この平和な世界にも問題がないわけではなく、「ノイズ」というモンスターが現れては調和を乱そうとする。そしてモンスターを駆除し、世界の調和を守るための存在が「デミゴッド」と呼ばれる8人の英雄だ。
デミゴッドの運命は、とてつもなく悲しいものだ。デミゴッドに選ばれた者たちは強大な力を得て世界を守るため戦うが、3年の任期を終えると同時に命が尽きることが決まっている。デミゴッドが死ぬと、また新たなデミゴッドが選ばれ次の3年の任期を務める。オルカノンではこれが1000年近く続いており、世界の調和はすなわちデミゴッドたちの犠牲の上に成り立っているわけだ。
本作の主人公となるのは、第333期デミゴッドの8人。メリョの女性・ウラン・メレールを隊長とする彼らの任期が残り3か月となった頃、ノイズが街の中に侵入するというこれまでにない異変が起こり、物語は動きはじめる。
ファンタジー世界で過酷な運命に導かれる英雄たち。これだけでもワクワクしてしまう舞台設定だが、演出方法もJRPG好きを唸らせるものになっている。絵画のようなグラフィックは幻想的で美しく、フィールド移動もバトルもカットシーンも徹頭徹尾、2Dアートで表現。リッチな長尺ムービーなどはないが、キャラクターの表情や仕草が丁寧に描かれているから、しっかりと物語に入り込めるし、往年のJRPGを遊んでいるような懐かしさも感じられる。
CHECK POINT ②
フォーカスポイントシステムによるスリリングで戦略的なバトル!
フィールド探索中にノイズのシンボルと接触するとバトルに突入。剣を振って接触すれば先制攻撃の発生率がアップする一方、背中から接触されると奇襲を受ける。また、フィールドギミックの操作に使う「ゾディアック・リング」のパワーを利用し、敵シンボルを凍らせてジャンプで飛び越せば戦闘を回避できるという要素もある。
戦闘システムの基本はシンプルなターン制コマンドバトル。本作はゲーム開始時点から8人の主人公がすべて仲間になっており、そのうち4人をバトルメンバーとして選ぶ。メンバーの入れ替えは戦闘中でも可能だ。
そんな本作のバトルで最も特徴的かつ重要なのがフォーカスポイント(FP)システムだ。画面右上の値がデミゴッドたちのFP、画面左上の値は敵のFPを表わしており、戦闘は敵味方双方が1FPで始まる。攻撃行動の属性がターゲットの弱点を突いた場合や、フォーカスコマンドを実行した場合はFPを増やすことができ、ためたFPを消費したときのコマンド効果をアップさせられる。1FP消費するごとに効果は50%アップ。最大の4FPを消費するコマンド効果は200%アップ!

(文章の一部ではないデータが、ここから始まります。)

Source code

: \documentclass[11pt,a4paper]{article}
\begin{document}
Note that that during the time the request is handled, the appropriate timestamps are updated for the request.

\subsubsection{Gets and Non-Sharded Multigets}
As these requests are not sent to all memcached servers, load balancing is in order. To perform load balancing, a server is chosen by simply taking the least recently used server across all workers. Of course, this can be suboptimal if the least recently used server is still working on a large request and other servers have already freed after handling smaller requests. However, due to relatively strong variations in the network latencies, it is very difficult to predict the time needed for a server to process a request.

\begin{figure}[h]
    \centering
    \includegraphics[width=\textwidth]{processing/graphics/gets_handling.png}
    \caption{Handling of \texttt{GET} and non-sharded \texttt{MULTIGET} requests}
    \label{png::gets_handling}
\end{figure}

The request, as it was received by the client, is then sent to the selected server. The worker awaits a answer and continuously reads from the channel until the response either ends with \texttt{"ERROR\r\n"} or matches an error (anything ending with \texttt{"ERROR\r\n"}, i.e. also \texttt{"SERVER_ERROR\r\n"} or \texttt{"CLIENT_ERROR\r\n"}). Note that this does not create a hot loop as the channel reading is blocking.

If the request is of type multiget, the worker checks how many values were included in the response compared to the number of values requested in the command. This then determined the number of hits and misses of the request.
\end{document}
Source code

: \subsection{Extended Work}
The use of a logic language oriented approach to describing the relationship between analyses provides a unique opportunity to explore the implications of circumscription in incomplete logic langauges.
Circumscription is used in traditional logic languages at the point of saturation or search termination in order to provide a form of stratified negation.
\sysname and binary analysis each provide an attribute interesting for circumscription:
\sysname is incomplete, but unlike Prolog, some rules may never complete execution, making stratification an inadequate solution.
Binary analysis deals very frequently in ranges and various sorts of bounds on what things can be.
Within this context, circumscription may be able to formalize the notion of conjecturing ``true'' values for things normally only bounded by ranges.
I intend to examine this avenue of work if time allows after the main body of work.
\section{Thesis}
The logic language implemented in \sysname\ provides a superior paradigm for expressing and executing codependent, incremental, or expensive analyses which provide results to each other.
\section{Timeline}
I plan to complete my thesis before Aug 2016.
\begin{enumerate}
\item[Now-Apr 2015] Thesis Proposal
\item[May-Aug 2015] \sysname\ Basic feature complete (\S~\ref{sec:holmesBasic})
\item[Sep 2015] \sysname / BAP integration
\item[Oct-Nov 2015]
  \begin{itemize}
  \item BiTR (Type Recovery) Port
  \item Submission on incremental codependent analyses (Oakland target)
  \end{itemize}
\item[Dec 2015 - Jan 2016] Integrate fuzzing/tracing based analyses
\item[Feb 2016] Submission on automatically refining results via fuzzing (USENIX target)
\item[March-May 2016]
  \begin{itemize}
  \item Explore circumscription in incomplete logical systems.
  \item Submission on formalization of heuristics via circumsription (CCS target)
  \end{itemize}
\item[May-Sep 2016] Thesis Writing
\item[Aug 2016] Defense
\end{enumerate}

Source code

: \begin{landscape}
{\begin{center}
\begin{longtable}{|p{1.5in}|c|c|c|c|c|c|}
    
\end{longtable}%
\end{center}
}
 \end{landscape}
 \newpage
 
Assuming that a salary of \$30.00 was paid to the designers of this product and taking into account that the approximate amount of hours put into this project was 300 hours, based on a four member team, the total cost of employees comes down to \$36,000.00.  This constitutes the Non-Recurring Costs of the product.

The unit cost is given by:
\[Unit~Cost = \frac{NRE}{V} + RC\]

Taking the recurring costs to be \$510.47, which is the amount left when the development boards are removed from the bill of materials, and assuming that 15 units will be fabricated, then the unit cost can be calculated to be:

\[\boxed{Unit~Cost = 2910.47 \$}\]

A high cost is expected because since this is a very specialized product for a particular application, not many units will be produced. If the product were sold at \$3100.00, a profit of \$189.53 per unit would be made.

“コマンド効果”という表現をしているのは、FPシステムの使い道が攻撃ダメージをアップさせるだけではないからだ。回復アビリティで使えば回復量がアップするし、ガードに使えば防御性能がアップする。発生させた状態異常の継続ターンを通常より多くする効果もある。
しかし、このFPは味方パーティを有利にするだけのシステムではない。敵もFPを使いこなしてくるため、手痛い攻撃を受けたり深刻な状態異常に陥ったりする場合もある。FPは弱点を突くことで増加する以外に、属性の相性によってはFPが減少してマイナスの値になることもあるので、属性相性の理解と活用は本作のバトルで非常に大切だ。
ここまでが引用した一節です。